- _RAW DATA_:

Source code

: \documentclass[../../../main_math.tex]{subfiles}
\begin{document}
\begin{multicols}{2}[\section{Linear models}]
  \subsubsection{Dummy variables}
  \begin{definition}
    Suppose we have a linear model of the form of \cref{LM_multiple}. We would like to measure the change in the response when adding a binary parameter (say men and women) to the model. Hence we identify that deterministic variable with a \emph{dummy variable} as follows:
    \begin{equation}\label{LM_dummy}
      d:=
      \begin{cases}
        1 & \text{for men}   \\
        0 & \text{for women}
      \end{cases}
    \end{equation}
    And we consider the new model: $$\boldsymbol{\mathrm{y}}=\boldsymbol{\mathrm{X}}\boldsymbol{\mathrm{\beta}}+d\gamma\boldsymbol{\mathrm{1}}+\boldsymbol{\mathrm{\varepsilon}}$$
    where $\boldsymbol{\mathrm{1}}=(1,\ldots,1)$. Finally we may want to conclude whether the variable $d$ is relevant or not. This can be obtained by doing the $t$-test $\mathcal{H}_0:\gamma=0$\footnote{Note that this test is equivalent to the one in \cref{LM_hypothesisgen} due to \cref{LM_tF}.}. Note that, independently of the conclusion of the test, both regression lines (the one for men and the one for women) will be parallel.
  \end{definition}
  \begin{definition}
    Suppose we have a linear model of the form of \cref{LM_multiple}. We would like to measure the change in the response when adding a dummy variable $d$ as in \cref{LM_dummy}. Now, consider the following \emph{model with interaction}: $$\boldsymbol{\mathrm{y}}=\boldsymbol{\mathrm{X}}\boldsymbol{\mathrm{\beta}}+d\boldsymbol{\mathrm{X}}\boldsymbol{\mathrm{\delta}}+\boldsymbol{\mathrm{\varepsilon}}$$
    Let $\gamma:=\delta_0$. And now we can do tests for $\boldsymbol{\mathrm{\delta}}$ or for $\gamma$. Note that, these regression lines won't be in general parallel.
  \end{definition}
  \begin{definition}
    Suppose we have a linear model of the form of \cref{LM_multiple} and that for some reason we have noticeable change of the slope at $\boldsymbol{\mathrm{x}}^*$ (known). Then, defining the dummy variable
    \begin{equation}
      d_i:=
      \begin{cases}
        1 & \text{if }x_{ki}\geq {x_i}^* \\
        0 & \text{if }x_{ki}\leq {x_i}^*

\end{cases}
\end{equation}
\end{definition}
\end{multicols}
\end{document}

- _WHAT TO WORK ON_: Exactly as they appear, please write out the lines from the opening of the listing above down to the line containing "And we consider", with both end lines included.

- _EXPECTED OUTPUT_:
Source code

: \documentclass[../../../main_math.tex]{subfiles}
\begin{document}
\begin{multicols}{2}[\section{Linear models}]
  \subsubsection{Dummy variables}
  \begin{definition}
    Suppose we have a linear model of the form of \cref{LM_multiple}. We would like to measure the change in the response when adding a binary parameter (say men and women) to the model. Hence we identify that deterministic variable with a \emph{dummy variable} as follows:
    \begin{equation}\label{LM_dummy}
      d:=
      \begin{cases}
        1 & \text{for men}   \\
        0 & \text{for women}
      \end{cases}
    \end{equation}
    And we consider the new model: $$\boldsymbol{\mathrm{y}}=\boldsymbol{\mathrm{X}}\boldsymbol{\mathrm{\beta}}+d\gamma\boldsymbol{\mathrm{1}}+\boldsymbol{\mathrm{\varepsilon}}$$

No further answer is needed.